Exercise: Begin with the line below holding "(the concatenation of" and go on through the line holding "9h^2) dx \\", duplicating each line exactly and leaving out pictures.

Information:

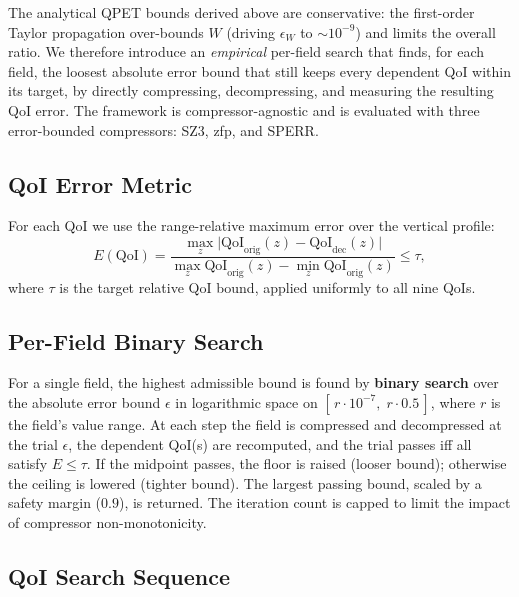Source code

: \documentclass[11pt,a4paper]{article}
\begin{document}
The analytical QPET bounds derived above are conservative: the first-order
Taylor propagation over-bounds $W$ (driving $\epsilon_W$ to $\sim 10^{-9}$) and
limits the overall ratio. We therefore introduce an \emph{empirical} per-field
search that finds, for each field, the loosest absolute error bound that still
keeps every dependent QoI within its target, by directly compressing,
decompressing, and measuring the resulting QoI error. The framework is
compressor-agnostic and is evaluated with three error-bounded compressors:
SZ3, zfp, and SPERR.

\subsection{QoI Error Metric}

For each QoI we use the range-relative maximum error over the vertical profile:
\begin{equation}
  E(\text{QoI}) = \frac{\max_z \lvert \text{QoI}_{\text{orig}}(z) -
  \text{QoI}_{\text{dec}}(z)\rvert}{\max_z \text{QoI}_{\text{orig}}(z) -
  \min_z \text{QoI}_{\text{orig}}(z)} \le \tau,
\end{equation}
where $\tau$ is the target relative QoI bound, applied uniformly to all nine QoIs.

\subsection{Per-Field Binary Search}

For a single field, the highest admissible bound is found by \textbf{binary
search} over the absolute error bound $\epsilon$ in logarithmic space on
$[\,r\cdot 10^{-7},\; r\cdot 0.5\,]$, where $r$ is the field's value range. At
each step the field is compressed and decompressed at the trial $\epsilon$, the
dependent QoI(s) are recomputed, and the trial passes iff all satisfy
$E \le \tau$. If the midpoint passes, the floor is raised (looser bound);
otherwise the ceiling is lowered (tighter bound). The largest passing bound,
scaled by a safety margin ($0.9$), is returned. The iteration count is capped to
limit the impact of compressor non-monotonicity.

\subsection{QoI Search Sequence}
\end{document}
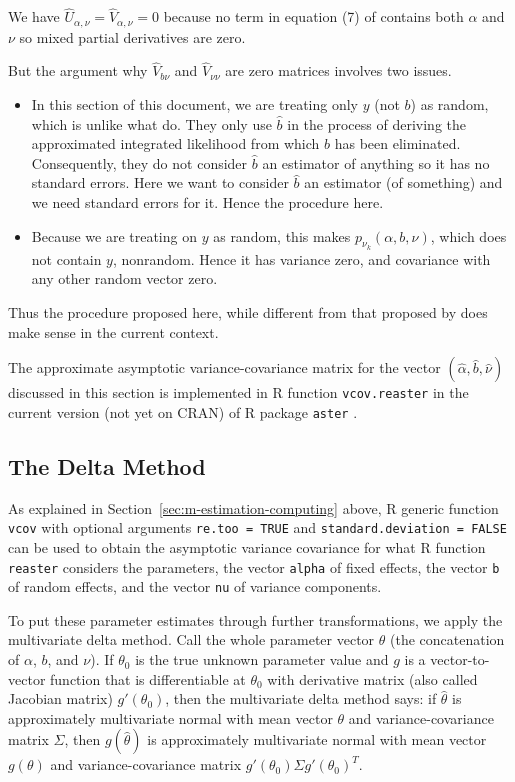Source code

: \documentclass[11pt]{article}
\let\code=\texttt
\begin{document}
We have $\widehat{U}_{\alpha, \nu} = \widehat{V}_{\alpha, \nu} = 0$
because no term in equation (7) of \citet{reaster} contains both $\alpha$
and $\nu$ so mixed partial derivatives are zero.

But the argument why $\widehat{V}_{b \nu}$ and $\widehat{V}_{\nu \nu}$
are zero matrices involves two issues.
\begin{itemize}
\item In this section of this document, we are treating only $y$ (not $b$)
    as random, which is unlike what \citet{reaster} do.  They only use
    $\hat{b}$ in the process of deriving the approximated integrated
    likelihood from which $b$ has been eliminated.  Consequently, they
    do not consider $\hat{b}$ an estimator of anything so it has no
    standard errors.  Here we want to consider $\hat{b}$ an estimator
    (of something) and we need standard errors for it.  Hence the
    procedure here.
\item Because we are treating on $y$ as random, this makes
   $p_{\nu_k}(\alpha, b, \nu)$, which does not contain $y$, nonrandom.
   Hence it has variance zero, and covariance with any other random vector
   zero.
\end{itemize}

Thus the procedure proposed here, while different from that proposed
by \citet{reaster} does make sense in the current context.

The approximate asymptotic variance-covariance matrix for the vector
$(\hat{\alpha}, \hat{b}, \hat{\nu})$ discussed in this section is
implemented in R function \code{vcov.reaster} in
the current version (not yet on CRAN) of R package \code{aster}
\citep{aster-package}.

\subsection{The Delta Method}

As explained in Section~\ref{sec:m-estimation-computing} above,
R generic function \code{vcov} with optional arguments
\code{re.too = TRUE} and \code{standard.deviation = FALSE} can
be used to obtain the asymptotic variance covariance for what R
function \code{reaster} considers the parameters, the vector \code{alpha}
of fixed effects, the vector \code{b} of random effects, and the vector
\code{nu} of variance components.

To put these parameter estimates through further transformations, we
apply the multivariate delta method.  Call the whole parameter vector
$\theta$ (the concatenation of $\alpha$, $b$, and $\nu$).  If $\theta_0$
is the true unknown parameter value and $g$ is a vector-to-vector
function that is differentiable at $\theta_0$ with derivative matrix
(also called Jacobian matrix) $g'(\theta_0)$, then the multivariate delta
method says: if $\hat{\theta}$ is approximately multivariate normal
with mean vector $\theta$ and variance-covariance matrix $\Sigma$,
then $g(\hat{\theta})$ is approximately multivariate normal
with mean vector $g(\theta)$ and variance-covariance matrix
$g'(\theta_0) \Sigma g'(\theta_0)^T$.
\end{document}
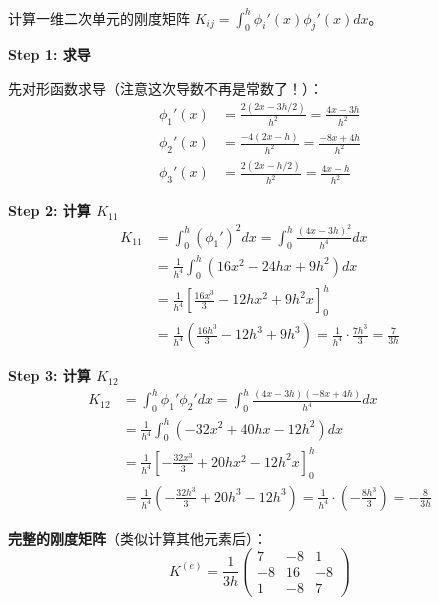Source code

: \begin{example}[二次单元的刚度矩阵]
计算一维二次单元的刚度矩阵 $K_{ij} = \int_0^h \phi_i'(x) \phi_j'(x) dx$。

\textbf{Step 1: 求导}

先对形函数求导（注意这次导数不再是常数了！）：
\begin{align}
\phi_1'(x) &= \frac{2(2x - 3h/2)}{h^2} = \frac{4x - 3h}{h^2} \\[3pt]
\phi_2'(x) &= \frac{-4(2x - h)}{h^2} = \frac{-8x + 4h}{h^2} \\[3pt]
\phi_3'(x) &= \frac{2(2x - h/2)}{h^2} = \frac{4x - h}{h^2}
\end{align}

\textbf{Step 2: 计算 $K_{11}$}
\begin{align}
K_{11} &= \int_0^h (\phi_1')^2 dx = \int_0^h \frac{(4x - 3h)^2}{h^4} dx \\
&= \frac{1}{h^4} \int_0^h (16x^2 - 24hx + 9h^2) dx \\
&= \frac{1}{h^4} \left[ \frac{16x^3}{3} - 12hx^2 + 9h^2 x \right]_0^h \\
&= \frac{1}{h^4} \left( \frac{16h^3}{3} - 12h^3 + 9h^3 \right) = \frac{1}{h^4} \cdot \frac{7h^3}{3} = \boxed{\frac{7}{3h}}
\end{align}

\textbf{Step 3: 计算 $K_{12}$}
\begin{align}
K_{12} &= \int_0^h \phi_1' \phi_2' dx = \int_0^h \frac{(4x - 3h)(-8x + 4h)}{h^4} dx \\
&= \frac{1}{h^4} \int_0^h (-32x^2 + 40hx - 12h^2) dx \\
&= \frac{1}{h^4} \left[ -\frac{32x^3}{3} + 20hx^2 - 12h^2 x \right]_0^h \\
&= \frac{1}{h^4} \left( -\frac{32h^3}{3} + 20h^3 - 12h^3 \right) = \frac{1}{h^4} \cdot \left(-\frac{8h^3}{3}\right) = \boxed{-\frac{8}{3h}}
\end{align}

\textbf{完整的刚度矩阵}（类似计算其他元素后）：
\begin{equation}
K^{(e)} = \frac{1}{3h} \begin{pmatrix}
7 & -8 & 1 \\
-8 & 16 & -8 \\
1 & -8 & 7
\end{pmatrix}
\end{equation}
\end{example}


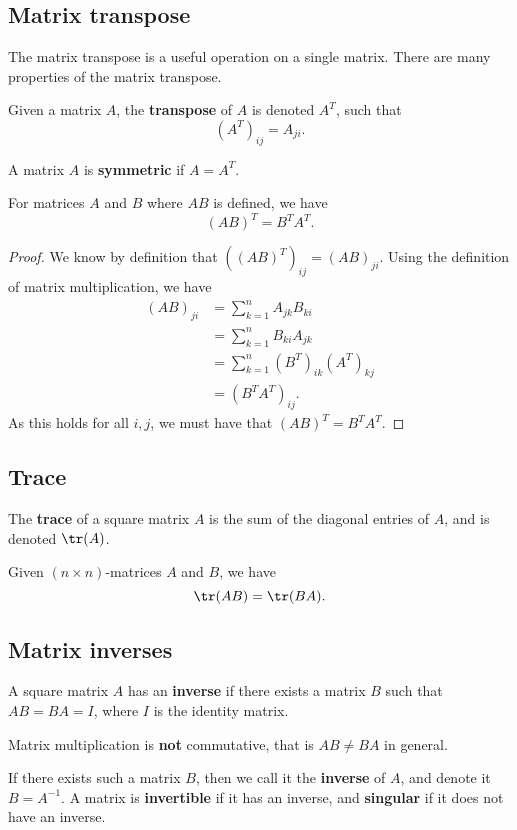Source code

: \subsection{Matrix transpose}
The matrix transpose is a useful operation on a single matrix. There are many properties of the matrix transpose.
\begin{definition}
  Given a matrix $A$, the \textbf{transpose} of $A$ is denoted $A^T$, such that \[
    (A^T)_{ij} = A_{ji}
  .\] 
\end{definition}
\begin{definition}
  A matrix $A$ is \textbf{symmetric} if $A = A^T$.
\end{definition}
\begin{theorem}
  For matrices $A$ and $B$ where $AB$ is defined, we have  \[
    (AB)^T = B^TA^T
  .\] 
\end{theorem}
\begin{proof}
  We know by definition that $((AB)^T)_{ij} = (AB)_{ji}$. Using the definition of matrix multiplication, we have 
  \begin{align*}
    (AB)_{ji} &= \sum_{k = 1}^{n} A_{jk}B_{ki} \\
              &= \sum_{k=1}^{n} B_{ki}A_{jk} \\
              &= \sum_{k=1}^{n} (B^T)_{ik}(A^T)_{kj} \\
              &= (B^TA^T)_{ij}.
  \end{align*}
  As this holds for all $i, j$, we must have that $(AB)^T = B^TA^T$.
\end{proof}
\subsection{Trace}
The \textbf{trace} of a square matrix $A$ is the sum of the diagonal entries of $A$, and is denoted $\tr(A)$.
\begin{theorem}
  Given $(n\times n)$-matrices $A$ and $B$, we have \[
    \tr(AB) = \tr(BA)
  .\] 
\end{theorem}
\subsection{Matrix inverses}
A square matrix $A$ has an \textbf{inverse} if there exists a matrix $B$ such that $AB = BA = I$, where $I$ is the identity matrix.
\begin{remark}
  Matrix multiplication is \textbf{not} commutative, that is $AB \neq BA$ in general.
\end{remark}
If there exists such a matrix $B$, then we call it the \textbf{inverse} of $A$, and denote it $B = A^{-1}$. A matrix is \textbf{invertible} if it has an inverse, and \textbf{singular} if it does not have an inverse.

Result for this exercise:
$\theta$ (the concatenation of $\alpha$, $b$, and $\nu$).  If $\theta_0$
is the true unknown parameter value and $g$ is a vector-to-vector
function that is differentiable at $\theta_0$ with derivative matrix
(also called Jacobian matrix) $g'(\theta_0)$, then the multivariate delta
method says: if $\hat{\theta}$ is approximately multivariate normal
with mean vector $\theta$ and variance-covariance matrix $\Sigma$,
then $g(\hat{\theta})$ is approximately multivariate normal
with mean vector $g(\theta)$ and variance-covariance matrix
$g'(\theta_0) \Sigma g'(\theta_0)^T$.
\end{document}
Source code

: \begin{example}[二次单元的刚度矩阵]
计算一维二次单元的刚度矩阵 $K_{ij} = \int_0^h \phi_i'(x) \phi_j'(x) dx$。

\textbf{Step 1: 求导}

先对形函数求导（注意这次导数不再是常数了！）：
\begin{align}
\phi_1'(x) &= \frac{2(2x - 3h/2)}{h^2} = \frac{4x - 3h}{h^2} \\[3pt]
\phi_2'(x) &= \frac{-4(2x - h)}{h^2} = \frac{-8x + 4h}{h^2} \\[3pt]
\phi_3'(x) &= \frac{2(2x - h/2)}{h^2} = \frac{4x - h}{h^2}
\end{align}

\textbf{Step 2: 计算 $K_{11}$}
\begin{align}
K_{11} &= \int_0^h (\phi_1')^2 dx = \int_0^h \frac{(4x - 3h)^2}{h^4} dx \\
&= \frac{1}{h^4} \int_0^h (16x^2 - 24hx + 9h^2) dx \\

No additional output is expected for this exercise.